Toutefois, ce qui est réellement intéressant dans l’œuvre, ce n’est pas la recherche d’un sens précis ou d’une vérité, mais le fait que l’installation oblige l’entendement à un effort infini d’explication. La contradiction que perçoit le spectateur, selon la formule de Kant « donne à penser ». C’est cet agencement problématique qui, en frappant l’imagination, révèle le travail de Nam June Paik comme artistique.  Il y a médiation par le sensible, un sensible dynamique qui joue comme possibilité de sens, mais ne l’épuise pas. On est donc bien loin des présentations souvent  absconses  de l’art conceptuel aveuglées par la pure idée. Ce n’est pas que l’Art soit étranger au monde des idées, mais il les donne à sa manière. Comme le dit Deleuze, « le métier de philosophe, c’est de faire des concepts, le métier d’artiste, c’est de faire des percepts ». Autrement dit, les artistes conceptuels qui cherchent à substituer le concept à la sensation manquent la philosophie tout comme ils manquent l’art.
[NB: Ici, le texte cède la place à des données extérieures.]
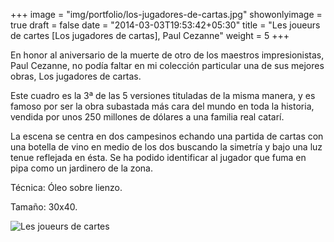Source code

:+++
image = "img/portfolio/los-jugadores-de-cartas.jpg"
showonlyimage = true
draft = false
date = "2014-03-03T19:53:42+05:30"
title = "Les joueurs de cartes [Los jugadores de cartas], Paul Cezanne"
weight = 5
+++

En honor al aniversario de la muerte de otro de los maestros impresionistas, Paul Cezanne, no podía faltar en mi colección particular una de sus mejores obras, Los jugadores de cartas.
<!--more-->

Este cuadro es la 3ª de las 5 versiones tituladas de la misma manera, y es famoso por ser la obra subastada más cara del mundo en toda la historia, vendida por unos 250 millones de dólares a una familia real catarí.

La escena se centra en dos campesinos echando una partida de cartas con una botella de vino en medio de los dos buscando la simetría y bajo una luz tenue reflejada en ésta. Se ha podido identificar al jugador que fuma en pipa como un jardinero de la zona.

Técnica: Óleo sobre lienzo.

Tamaño: 30x40.

![Les joueurs de cartes](/img/portfolio/los-jugadores-de-cartas.jpg)
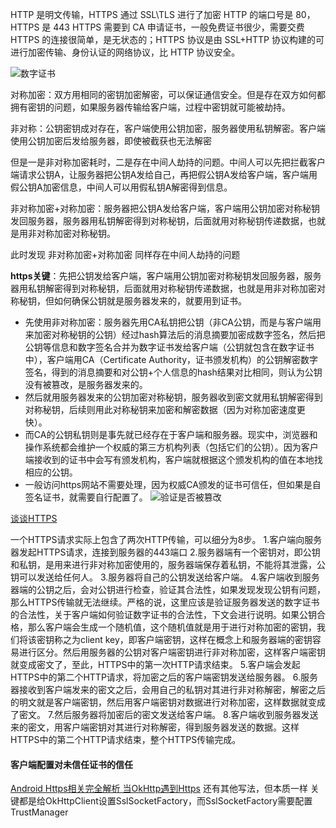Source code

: HTTP 是明文传输，HTTPS 通过 SSL\TLS 进行了加密
HTTP 的端口号是 80，HTTPS 是 443
HTTPS 需要到 CA 申请证书，一般免费证书很少，需要交费
HTTPS 的连接很简单，是无状态的；HTTPS 协议是由 SSL+HTTP 协议构建的可进行加密传输、身份认证的网络协议，比 HTTP 协议安全。

![数字证书](https://upload-images.jianshu.io/upload_images/3468445-f45803cb14161fb0.jpeg?imageMogr2/auto-orient/strip%7CimageView2/2/w/1240)

对称加密：双方用相同的密钥加密解密，可以保证通信安全。但是存在双方如何都拥有密钥的问题，如果服务器传输给客户端，过程中密钥就可能被劫持。

非对称：公钥密钥成对存在，客户端使用公钥加密，服务器使用私钥解密。客户端使用公钥加密后发给服务器，即使被截获也无法解密

但是一是非对称加密耗时，二是存在中间人劫持的问题。中间人可以先把拦截客户端请求公钥A，让服务器把公钥A发给自己，再把假公钥A发给客户端，客户端用假公钥A加密信息，中间人可以用假私钥A解密得到信息。

非对称加密+对称加密：服务器把公钥A发给客户端，客户端用公钥加密对称秘钥发回服务器，服务器用私钥解密得到对称秘钥，后面就用对称秘钥传递数据，也就是用非对称加密对称秘钥。

此时发现 非对称加密+对称加密 同样存在中间人劫持的问题

**https关键**：先把公钥发给客户端，客户端用公钥加密对称秘钥发回服务器，服务器用私钥解密得到对称秘钥，后面就用对称秘钥传递数据，也就是用非对称加密对称秘钥，但如何确保公钥就是服务器发来的，就要用到证书。

* 先使用非对称加密：服务器先用CA私钥把公钥（非CA公钥，而是与客户端用来加密对称秘钥的公钥）经过hash算法后的消息摘要加密成数字签名，然后把公钥等信息和数字签名合并为数字证书发给客户端（公钥就包含在数字证书中），客户端用CA（Certificate Authority，证书颁发机构）的公钥解密数字签名，得到的消息摘要和对公钥+个人信息的hash结果对比相同，则认为公钥没有被篡改，是服务器发来的。
* 然后就用服务器发来的公钥加密对称秘钥，服务器收到密文就用私钥解密得到对称秘钥，后续则用此对称秘钥来加密和解密数据（因为对称加密速度更快）。
* 而CA的公钥私钥则是事先就已经存在于客户端和服务器。现实中，浏览器和操作系统都会维护一个权威的第三方机构列表（包括它们的公钥）。因为客户端接收到的证书中会写有颁发机构，客户端就根据这个颁发机构的值在本地找相应的公钥。
* 一般访问https网站不需要处理，因为权威CA颁发的证书可信任，但如果是自签名证书，就需要自行配置了。
![验证是否被篡改](https://upload-images.jianshu.io/upload_images/3468445-0d0e02c7c1b32191.jpeg?imageMogr2/auto-orient/strip%7CimageView2/2/w/1240)


[谈谈HTTPS](https://juejin.im/post/59e4c02151882578d02f4aca)

一个HTTPS请求实际上包含了两次HTTP传输，可以细分为8步。
1.客户端向服务器发起HTTPS请求，连接到服务器的443端口
2.服务器端有一个密钥对，即公钥和私钥，是用来进行非对称加密使用的，服务器端保存着私钥，不能将其泄露，公钥可以发送给任何人。
3.服务器将自己的公钥发送给客户端。
4.客户端收到服务器端的公钥之后，会对公钥进行检查，验证其合法性，如果发现发现公钥有问题，那么HTTPS传输就无法继续。严格的说，这里应该是验证服务器发送的数字证书的合法性，关于客户端如何验证数字证书的合法性，下文会进行说明。如果公钥合格，那么客户端会生成一个随机值，这个随机值就是用于进行对称加密的密钥，我们将该密钥称之为client key，即客户端密钥，这样在概念上和服务器端的密钥容易进行区分。然后用服务器的公钥对客户端密钥进行非对称加密，这样客户端密钥就变成密文了，至此，HTTPS中的第一次HTTP请求结束。
5.客户端会发起HTTPS中的第二个HTTP请求，将加密之后的客户端密钥发送给服务器。
6.服务器接收到客户端发来的密文之后，会用自己的私钥对其进行非对称解密，解密之后的明文就是客户端密钥，然后用客户端密钥对数据进行对称加密，这样数据就变成了密文。
7.然后服务器将加密后的密文发送给客户端。
8.客户端收到服务器发送来的密文，用客户端密钥对其进行对称解密，得到服务器发送的数据。这样HTTPS中的第二个HTTP请求结束，整个HTTPS传输完成。

#### 客户端配置对未信任证书的信任
[Android Https相关完全解析 当OkHttp遇到Https]([https://blog.csdn.net/lmj623565791/article/details/48129405](https://blog.csdn.net/lmj623565791/article/details/48129405)
)
还有其他写法，但本质一样
关键都是给OkHttpClient设置SslSocketFactory，而SslSocketFactory需要配置TrustManager
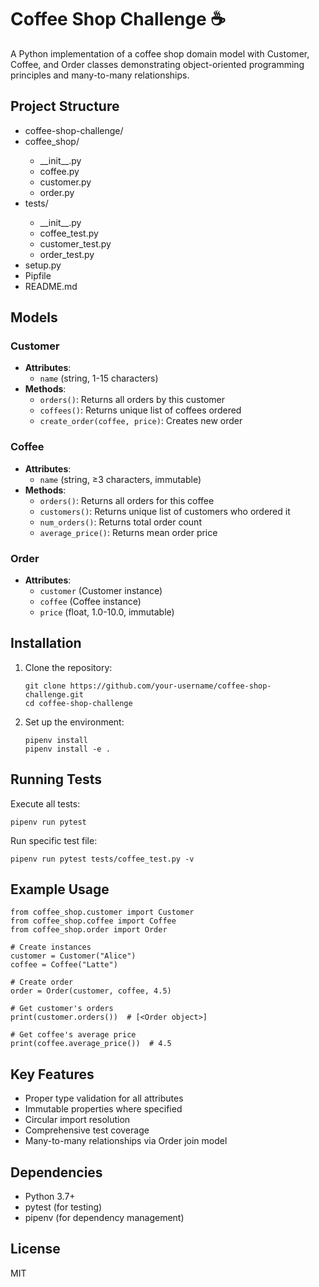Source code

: <h1>Coffee Shop Challenge <span class="emoji">☕</span></h1>
<p>A Python implementation of a coffee shop domain model with Customer, Coffee, and Order classes demonstrating object-oriented programming principles and many-to-many relationships.</p>
<h2>Project Structure</h2>
<div class="file-structure">
<ul>
  <li>coffee-shop-challenge/</li>
  <li>coffee_shop/ </li>
    <ul>
      <li>__init__.py </li>
      <li>coffee.py </li>
      <li>customer.py </li>
      <li>order.py </li>
    </ul>
  <li>tests/</li>
    <ul>
      <li>__init__.py</li>
      <li>coffee_test.py</li>
      <li>customer_test.py</li>
      <li>order_test.py</li>
    </ul>
  <li>setup.py  </li>
  <li>Pipfile </li>
  <li>README.md </li>
</ul>
</div>
    
  <h2>Models</h2>
    
  <h3>Customer</h3>
    <ul>
        <li><strong>Attributes</strong>:
            <ul>
                <li><code>name</code> (string, 1-15 characters)</li>
            </ul>
        </li>
        <li><strong>Methods</strong>:
            <ul>
                <li><code>orders()</code>: Returns all orders by this customer</li>
                <li><code>coffees()</code>: Returns unique list of coffees ordered</li>
                <li><code>create_order(coffee, price)</code>: Creates new order</li>
            </ul>
        </li>
    </ul>
    
  <h3>Coffee</h3>
    <ul>
        <li><strong>Attributes</strong>:
            <ul>
                <li><code>name</code> (string, ≥3 characters, immutable)</li>
            </ul>
        </li>
        <li><strong>Methods</strong>:
            <ul>
                <li><code>orders()</code>: Returns all orders for this coffee</li>
                <li><code>customers()</code>: Returns unique list of customers who ordered it</li>
                <li><code>num_orders()</code>: Returns total order count</li>
                <li><code>average_price()</code>: Returns mean order price</li>
            </ul>
        </li>
    </ul>
<h3>Order</h3>
    <ul>
        <li><strong>Attributes</strong>:
            <ul>
                <li><code>customer</code> (Customer instance)</li>
                <li><code>coffee</code> (Coffee instance)</li>
                <li><code>price</code> (float, 1.0-10.0, immutable)</li>
            </ul>
        </li>
    </ul>
    
   <h2>Installation</h2>
    
   <ol>
       <li>Clone the repository:
            <pre><code>git clone https://github.com/your-username/coffee-shop-challenge.git
cd coffee-shop-challenge</code></pre>
        </li>
        <li>Set up the environment:
            <pre><code>pipenv install
pipenv install -e .</code></pre>
        </li>
    </ol>
    
   <h2>Running Tests</h2>
    
   <p>Execute all tests:</p>
    <pre><code>pipenv run pytest</code></pre>
    
   <p>Run specific test file:</p>
    <pre><code>pipenv run pytest tests/coffee_test.py -v</code></pre>
    
   <h2>Example Usage</h2>
    
   <pre><code>from coffee_shop.customer import Customer
from coffee_shop.coffee import Coffee
from coffee_shop.order import Order

# Create instances
customer = Customer("Alice")
coffee = Coffee("Latte")

# Create order
order = Order(customer, coffee, 4.5)

# Get customer's orders
print(customer.orders())  # [&lt;Order object&gt;]

# Get coffee's average price
print(coffee.average_price())  # 4.5</code></pre>
    
   <h2>Key Features</h2>
    
   <ul>
        <li>Proper type validation for all attributes</li>
        <li>Immutable properties where specified</li>
        <li>Circular import resolution</li>
        <li>Comprehensive test coverage</li>
        <li>Many-to-many relationships via Order join model</li>
    </ul>
    
   <h2>Dependencies</h2>
    
   <ul>
        <li>Python 3.7+</li>
        <li>pytest (for testing)</li>
        <li>pipenv (for dependency management)</li>
    </ul>
    
   <h2>License</h2>
    
   <p>MIT</p>
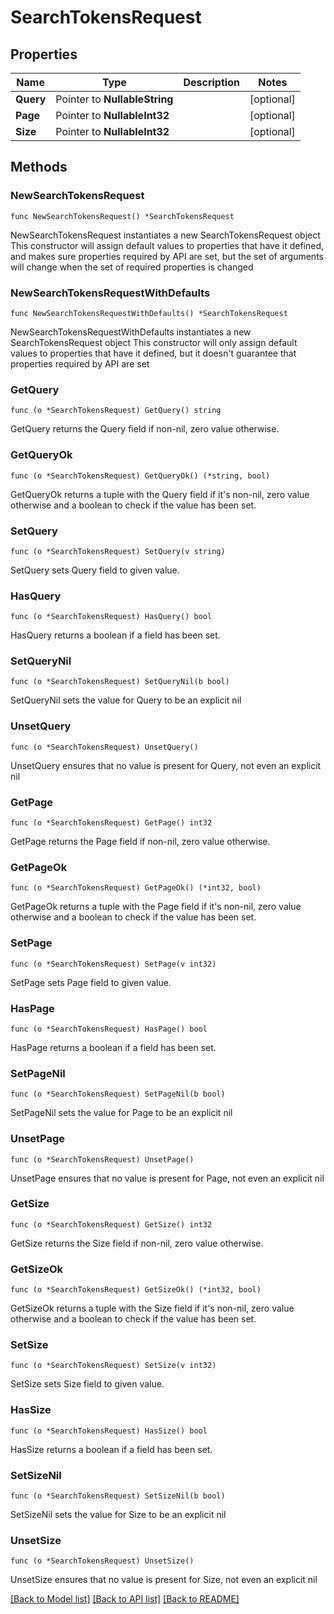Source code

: # SearchTokensRequest

## Properties

Name | Type | Description | Notes
------------ | ------------- | ------------- | -------------
**Query** | Pointer to **NullableString** |  | [optional] 
**Page** | Pointer to **NullableInt32** |  | [optional] 
**Size** | Pointer to **NullableInt32** |  | [optional] 

## Methods

### NewSearchTokensRequest

`func NewSearchTokensRequest() *SearchTokensRequest`

NewSearchTokensRequest instantiates a new SearchTokensRequest object
This constructor will assign default values to properties that have it defined,
and makes sure properties required by API are set, but the set of arguments
will change when the set of required properties is changed

### NewSearchTokensRequestWithDefaults

`func NewSearchTokensRequestWithDefaults() *SearchTokensRequest`

NewSearchTokensRequestWithDefaults instantiates a new SearchTokensRequest object
This constructor will only assign default values to properties that have it defined,
but it doesn't guarantee that properties required by API are set

### GetQuery

`func (o *SearchTokensRequest) GetQuery() string`

GetQuery returns the Query field if non-nil, zero value otherwise.

### GetQueryOk

`func (o *SearchTokensRequest) GetQueryOk() (*string, bool)`

GetQueryOk returns a tuple with the Query field if it's non-nil, zero value otherwise
and a boolean to check if the value has been set.

### SetQuery

`func (o *SearchTokensRequest) SetQuery(v string)`

SetQuery sets Query field to given value.

### HasQuery

`func (o *SearchTokensRequest) HasQuery() bool`

HasQuery returns a boolean if a field has been set.

### SetQueryNil

`func (o *SearchTokensRequest) SetQueryNil(b bool)`

 SetQueryNil sets the value for Query to be an explicit nil

### UnsetQuery
`func (o *SearchTokensRequest) UnsetQuery()`

UnsetQuery ensures that no value is present for Query, not even an explicit nil
### GetPage

`func (o *SearchTokensRequest) GetPage() int32`

GetPage returns the Page field if non-nil, zero value otherwise.

### GetPageOk

`func (o *SearchTokensRequest) GetPageOk() (*int32, bool)`

GetPageOk returns a tuple with the Page field if it's non-nil, zero value otherwise
and a boolean to check if the value has been set.

### SetPage

`func (o *SearchTokensRequest) SetPage(v int32)`

SetPage sets Page field to given value.

### HasPage

`func (o *SearchTokensRequest) HasPage() bool`

HasPage returns a boolean if a field has been set.

### SetPageNil

`func (o *SearchTokensRequest) SetPageNil(b bool)`

 SetPageNil sets the value for Page to be an explicit nil

### UnsetPage
`func (o *SearchTokensRequest) UnsetPage()`

UnsetPage ensures that no value is present for Page, not even an explicit nil
### GetSize

`func (o *SearchTokensRequest) GetSize() int32`

GetSize returns the Size field if non-nil, zero value otherwise.

### GetSizeOk

`func (o *SearchTokensRequest) GetSizeOk() (*int32, bool)`

GetSizeOk returns a tuple with the Size field if it's non-nil, zero value otherwise
and a boolean to check if the value has been set.

### SetSize

`func (o *SearchTokensRequest) SetSize(v int32)`

SetSize sets Size field to given value.

### HasSize

`func (o *SearchTokensRequest) HasSize() bool`

HasSize returns a boolean if a field has been set.

### SetSizeNil

`func (o *SearchTokensRequest) SetSizeNil(b bool)`

 SetSizeNil sets the value for Size to be an explicit nil

### UnsetSize
`func (o *SearchTokensRequest) UnsetSize()`

UnsetSize ensures that no value is present for Size, not even an explicit nil

[[Back to Model list]](../README.md#documentation-for-models) [[Back to API list]](../README.md#documentation-for-api-endpoints) [[Back to README]](../README.md)


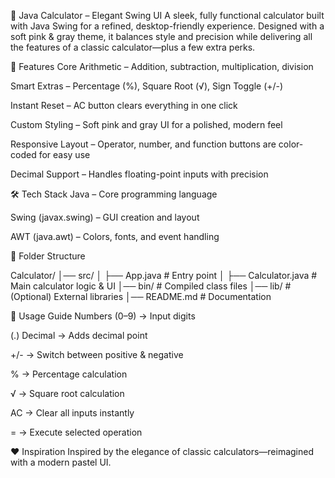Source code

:🧮 Java Calculator – Elegant Swing UI
A sleek, fully functional calculator built with Java Swing for a refined, desktop-friendly experience. Designed with a soft pink & gray theme, it balances style and precision while delivering all the features of a classic calculator—plus a few extra perks.

🚀 Features
Core Arithmetic – Addition, subtraction, multiplication, division

Smart Extras – Percentage (%), Square Root (√), Sign Toggle (+/-)

Instant Reset – AC button clears everything in one click

Custom Styling – Soft pink and gray UI for a polished, modern feel

Responsive Layout – Operator, number, and function buttons are color-coded for easy use

Decimal Support – Handles floating-point inputs with precision


🛠 Tech Stack
Java – Core programming language

Swing (javax.swing) – GUI creation and layout

AWT (java.awt) – Colors, fonts, and event handling

📂 Folder Structure

Calculator/
│── src/
│   ├── App.java         # Entry point
│   ├── Calculator.java  # Main calculator logic & UI
│── bin/                 # Compiled class files
│── lib/                 # (Optional) External libraries
│── README.md            # Documentation

📜 Usage Guide
Numbers (0–9) → Input digits

(.) Decimal → Adds decimal point

+/- → Switch between positive & negative

% → Percentage calculation

√ → Square root calculation

AC → Clear all inputs instantly

= → Execute selected operation

❤️ Inspiration
Inspired by the elegance of classic calculators—reimagined with a modern pastel UI.

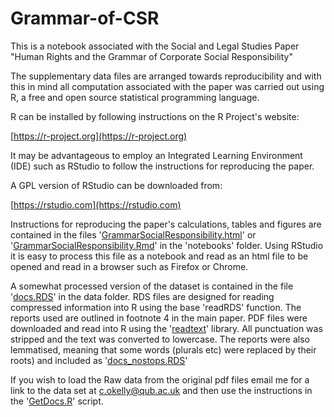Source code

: # Grammar-of-CSR
This is a notebook associated with the Social and Legal Studies Paper "Human Rights and the Grammar of Corporate Social Responsibility"

The supplementary data files are arranged towards reproducibility and with this in mind all computation associated with the paper was carried out using R, a free and open source statistical programming language.

R can be installed by following instructions on the R Project's website:

[https://r-project.org](https://r-project.org)

It may be advantageous to employ an Integrated Learning Environment (IDE) such as RStudio to follow the instructions for reproducing the paper.

A GPL version of RStudio can be downloaded from:

[https://rstudio.com](https://rstudio.com)

Instructions for reproducing the paper's calculations, tables and figures are contained in the files '[GrammarSocialResponsibility.html](https://github.com/cokelly/Grammar-of-CSR/blob/master/notebooks/GrammarSocialResponsibility.html)' or '[GrammarSocialResponsibility.Rmd](https://github.com/cokelly/Grammar-of-CSR/blob/master/notebooks/GrammarSocialResponsibility.Rmd)' in the 'notebooks' folder. Using RStudio it is easy to process this file as a notebook and read as an html file to be opened and read in a browser such as Firefox or Chrome.

A somewhat processed version of the dataset is contained in the file '[docs.RDS](https://github.com/cokelly/Grammar-of-CSR/tree/master/data)' in the data folder. RDS files are designed for reading compressed information into R using the base 'readRDS' function. The reports used are outlined in footnote 4 in the main paper. PDF files were downloaded and read into R using the '[readtext](https://readtext.quanteda.io/articles/readtext_vignette.html)' library. All punctuation was stripped and the text was converted to lowercase. The reports were also lemmatised, meaning that some words (plurals etc) were replaced by their roots) and included as '[docs_nostops.RDS](https://github.com/cokelly/Grammar-of-CSR/tree/master/data)'

If you wish to load the Raw data from the original pdf files email me for a link to the data set at [c.okelly@qub.ac.uk](mailto:c.okelly@qub.ac.uk) and then use the instructions in the '[GetDocs.R](https://github.com/cokelly/Grammar-of-CSR/blob/master/notebooks/GetDocs.R)' script. 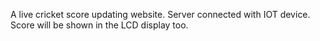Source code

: A live cricket score updating website. Server connected with IOT device. Score will be shown in the LCD display too.
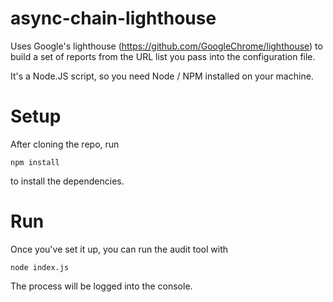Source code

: # async-chain-lighthouse

Uses Google's lighthouse (https://github.com/GoogleChrome/lighthouse) to build a set of reports from the URL list you pass into the configuration file.

It's a Node.JS script, so you need Node / NPM installed on your machine.

# Setup

After cloning the repo, run 

`npm install`

to install the dependencies.

# Run

Once you've set it up, you can run the audit tool with

`node index.js`

The process will be logged into the console. 
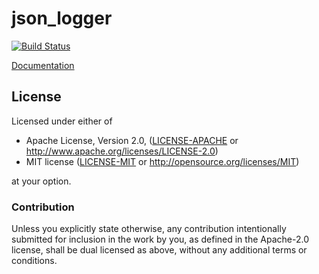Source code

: # json_logger

[![Build Status](https://travis-ci.org/rsolomo/json_logger.svg?branch=master)](https://travis-ci.org/rsolomo/json_logger)

[Documentation](https://docs.rs/json_logger/0.0.2/json_logger/)

## License

Licensed under either of

 * Apache License, Version 2.0, ([LICENSE-APACHE](LICENSE-APACHE) or http://www.apache.org/licenses/LICENSE-2.0)
 * MIT license ([LICENSE-MIT](LICENSE-MIT) or http://opensource.org/licenses/MIT)

at your option.

### Contribution

Unless you explicitly state otherwise, any contribution intentionally
submitted for inclusion in the work by you, as defined in the Apache-2.0
license, shall be dual licensed as above, without any additional terms or
conditions.
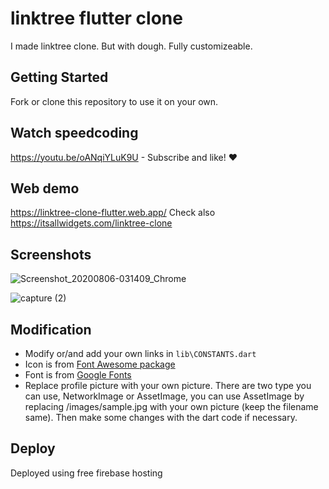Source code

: # linktree flutter clone

I made linktree clone. But with dough.
Fully customizeable.

## Getting Started

Fork or clone this repository to use it on your own.

## Watch speedcoding

https://youtu.be/oANqiYLuK9U - Subscribe and like! :heart:

## Web demo

https://linktree-clone-flutter.web.app/
Check also https://itsallwidgets.com/linktree-clone

## Screenshots

![Screenshot_20200806-031409_Chrome](https://user-images.githubusercontent.com/60868965/89478580-f9098780-d7c2-11ea-91b7-38047024515d.jpg)

![capture (2)](https://user-images.githubusercontent.com/60868965/89478593-01fa5900-d7c3-11ea-9692-5b7c4ee84f72.gif)

## Modification

- Modify or/and add your own links in `lib\CONSTANTS.dart`
- Icon is from [Font Awesome package](https://fontawesome.com/icons?d=gallery)
- Font is from [Google Fonts](https://fonts.google.com/)
- Replace profile picture with your own picture. There are two type you can use, NetworkImage or AssetImage, you can use AssetImage by replacing /images/sample.jpg with your own picture (keep the filename same). Then make some changes with the dart code if necessary.

## Deploy

Deployed using free firebase hosting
Mais interpellez-les sur cette question, ils diront que c’était volontaire…

4 réflexions sur « Quand l’art nous fait penser »

  1. Descharmes philippe

    Certes l’art conceptuel nous interpelle, mais il fait appel dans le langage, je pense au concept, à l’aide du percept. Il s’adresse moins à l’affect que par exemple, le figuratif, ou même l’impressionisme.
    N’oublions pas non plus que l’oeuvre s’inscrit dans une relation triple: le créateur, l’oeuvre et enfin le spectateur. Car une oeuvre picturale, ou plastique est faite pour être vue, conceptuelle ou non.
    Or, dans l’ art conceptuel, l’oeuvre présentée ici voici comment j’interprète les choses: c’est comme s’il y avait pérennité et rémanence de la statue, i.e du bouddhisme, de la spiritualité, tradition ancestrale dans la société moderne et technologique avec l’image vidéo du Bouddha.
    Tout cela pour dire que dans l’art conceptuel, il y a certainement besoin de la pensée et donc du concept, et c’est un peu comme s’il s’agissait de l’art parlé, d’où la possibilité de subterfuges et de tromperies possibles lorsque l’artiste n’est pas « au clair avec lui même et ses intentions ».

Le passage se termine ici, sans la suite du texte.